__DATA SHOWN__.

--------

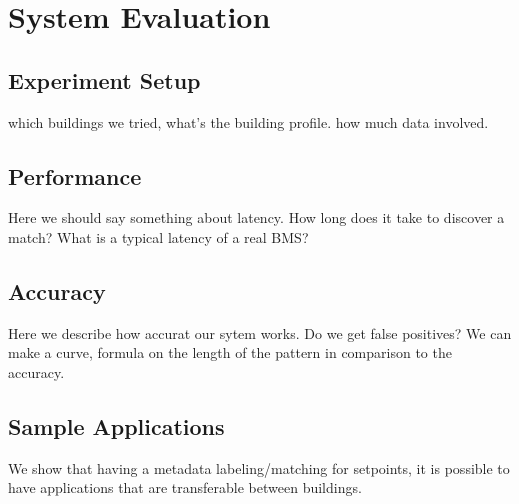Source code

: 
%

\section{System Evaluation} %
\label{sec:system_evaluation}


\subsection{Experiment Setup}


which buildings we tried, what's the building profile.
how much data involved.



\subsection{Performance} %
\label{sub:performance}
Here we should say something about latency.
How long does it take to discover a match?
What is a typical latency of a real BMS?



\subsection{Accuracy} %
\label{sub:accuracy}
Here we describe how accurat our sytem works.
Do we get false positives?
We can make a curve, formula on the length of the pattern in comparison to the accuracy.



\subsection{Sample Applications} %
\label{sub:sample_applications}
We show that having a metadata labeling/matching for setpoints, it is possible to have applications that are transferable between buildings.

--------

__WHAT NEEDS TO BE DONE__.
Only the lines from the one containing "how much data involved." through the end of the entries above belong in the answer; repeat them exactly.

__RESPONSE TO THIS EXERCISE__.
how much data involved.



\subsection{Performance} %
\label{sub:performance}
Here we should say something about latency.
How long does it take to discover a match?
What is a typical latency of a real BMS?



\subsection{Accuracy} %
\label{sub:accuracy}
Here we describe how accurat our sytem works.
Do we get false positives?
We can make a curve, formula on the length of the pattern in comparison to the accuracy.



\subsection{Sample Applications} %
\label{sub:sample_applications}
We show that having a metadata labeling/matching for setpoints, it is possible to have applications that are transferable between buildings.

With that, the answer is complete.